Allow compound assignements to work when destructuring arrays

Added by najamelan (Naja Melan) over 8 years ago. Updated about 8 years ago.

Status:
Rejected
Assignee:
-
Target version:
-
[ruby-core:76395]

Description

a = [ 'a', 'b' ]
b = [ 'c', 'd' ]

def c

    return [ 'A', 'B' ], [ 'C', 'D' ]

end

a, b += c # -> would be awesome, but gives syntax error

a, b = a + c.first, b + c.last # clunky and will call method twice...

# current realistic use:
t, tt = c
a += t
b += tt

# desired result
#
p a == [ 'a', 'c', 'A', 'B' ] #-> true
p b == [ 'b', 'd', 'C', 'D' ] #-> true

I would propose that as

a, b = [ c, d ] # is equivalent to:
a = c 
b = d

a, b += [ c, d ] # would be equivalent to:
a += c
b += d

This not working surprised me. It could work with all compound assignment operators I think. Maybe even with some other operators.

Updated by shyouhei (Shyouhei Urabe) over 8 years ago

The problem is, parallel assignment can go ultra complex. Its left hand and right hand side not necessarily are arrays, or not always come in same count. a, b = 1, [2], "3", :'4' is a valid ruby code; there seems no reason to forbid a, b += 1, [2], "3", :'4', or even, a, b += 1.

One could think of behaviours of such assignments, but I doubt if there are reasonable definitions for all pitfall-ish situations.

Updated by najamelan (Naja Melan) over 8 years ago

What I propose is to translate the construct:

a = 3
b = [ 2 ]

a, b = 2, 3, 4

a == 2
b == 3

# 4 is ignored

a, b = 2

a == 2
b == nil

That's current behaviour if the number of elements is not the same on both sides.

a,b += 2, 3, 4

# translates to:

a = a + 2
b = b + 3 # `+': no implicit conversion of Fixnum into Array (TypeError)

# 4 is ignored.


a, b += 2

a = a + 2
b = b + nil

If you just translate the statement, There is is no special case to take into account, the interpreter will just do it's job on the translated statement.
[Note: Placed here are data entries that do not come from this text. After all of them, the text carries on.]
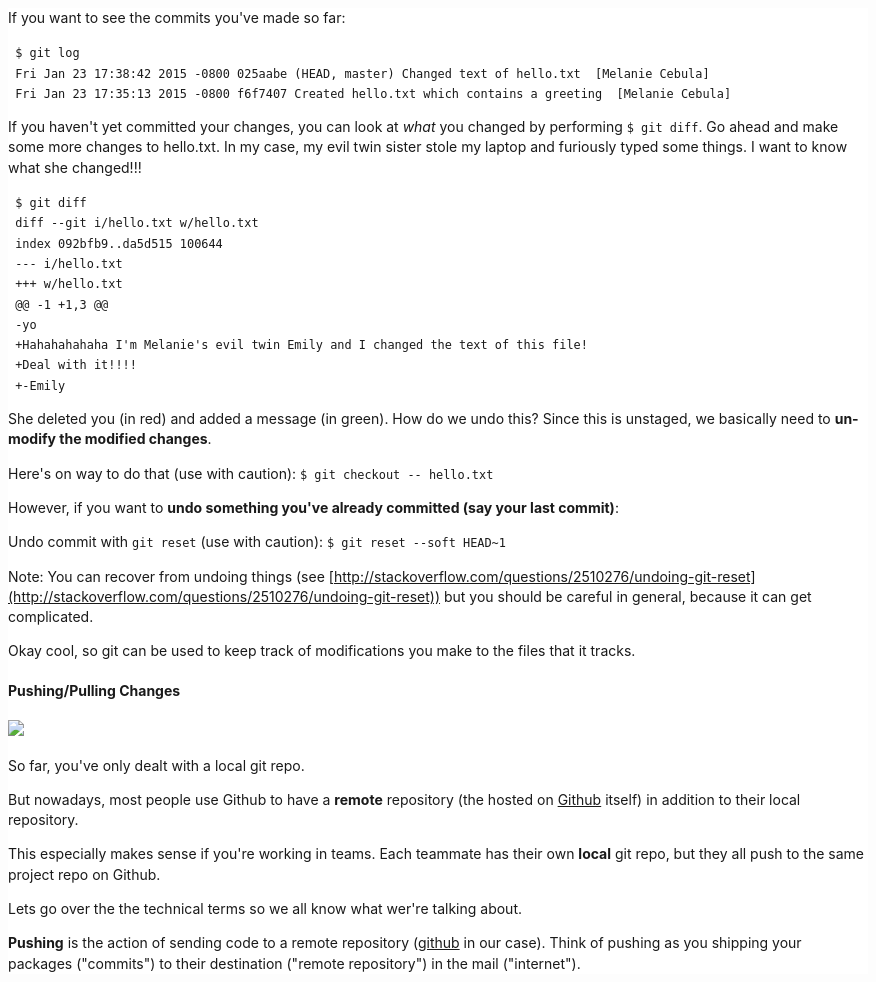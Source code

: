 If you want to see the commits you've made so far:

```
 $ git log
 Fri Jan 23 17:38:42 2015 -0800 025aabe (HEAD, master) Changed text of hello.txt  [Melanie Cebula]
 Fri Jan 23 17:35:13 2015 -0800 f6f7407 Created hello.txt which contains a greeting  [Melanie Cebula]
```

If you haven't yet committed your changes, you can look at *what* you changed by performing `$ git diff`.  Go ahead and make some more changes to hello.txt.  In my case, my evil twin sister stole my laptop and furiously typed some things.  I want to know what she changed!!!

```
 $ git diff
 diff --git i/hello.txt w/hello.txt
 index 092bfb9..da5d515 100644
 --- i/hello.txt
 +++ w/hello.txt
 @@ -1 +1,3 @@
 -yo
 +Hahahahahaha I'm Melanie's evil twin Emily and I changed the text of this file!
 +Deal with it!!!!
 +-Emily
```
She deleted you (in red) and added a message (in green).  How do we undo this?
Since this is unstaged, we basically need to **un-modify the modified changes**.

Here's on way to do that (use with caution):
`$ git checkout -- hello.txt`

However, if you want to **undo something you've already committed (say your last commit)**:

Undo commit with `git reset` (use with caution):
`$ git reset --soft HEAD~1 `

Note: You can recover from undoing things (see [http://stackoverflow.com/questions/2510276/undoing-git-reset](http://stackoverflow.com/questions/2510276/undoing-git-reset)) but you should be careful in general, because it can get complicated.

Okay cool, so git can be used to keep track of modifications you make to the files that it tracks.

#### Pushing/Pulling Changes

![](https://illustrated-git.readthedocs.org/en/latest/_images/git-flows.svg)

So far, you've only dealt with a local git repo.  

But nowadays, most people use Github to have a **remote** repository (the hosted on [Github](https://github.com) itself) in addition to their local repository.  

This especially makes sense if you're working in teams.  Each teammate has their own **local** git repo, but they all push to the same project repo on Github.

Lets go over the the technical terms so we all know what wer're talking about.

**Pushing** is the action of sending code to a remote repository ([github](https://github.com) in our case). Think of pushing as you shipping your packages ("commits") to their destination ("remote repository") in the mail ("internet").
Obviously you have to make special accomodation for everything that you want to work:

if a, b < c, d     # would become:

if a < c && b < d  # then && is arbitrary, matter of convention, that someone has to decide on.

but whatever wouldn't work because nobody has wanted to implement it, well it already doesn't work today, so that's no change then.

Updated by matz (Yukihiro Matsumoto) about 8 years ago

  • Status changed from Open to Rejected

I am not going to make multiple assignments even more complex.
The behavior of OP_ASGN for multiple assignments is not obvious.

Matz.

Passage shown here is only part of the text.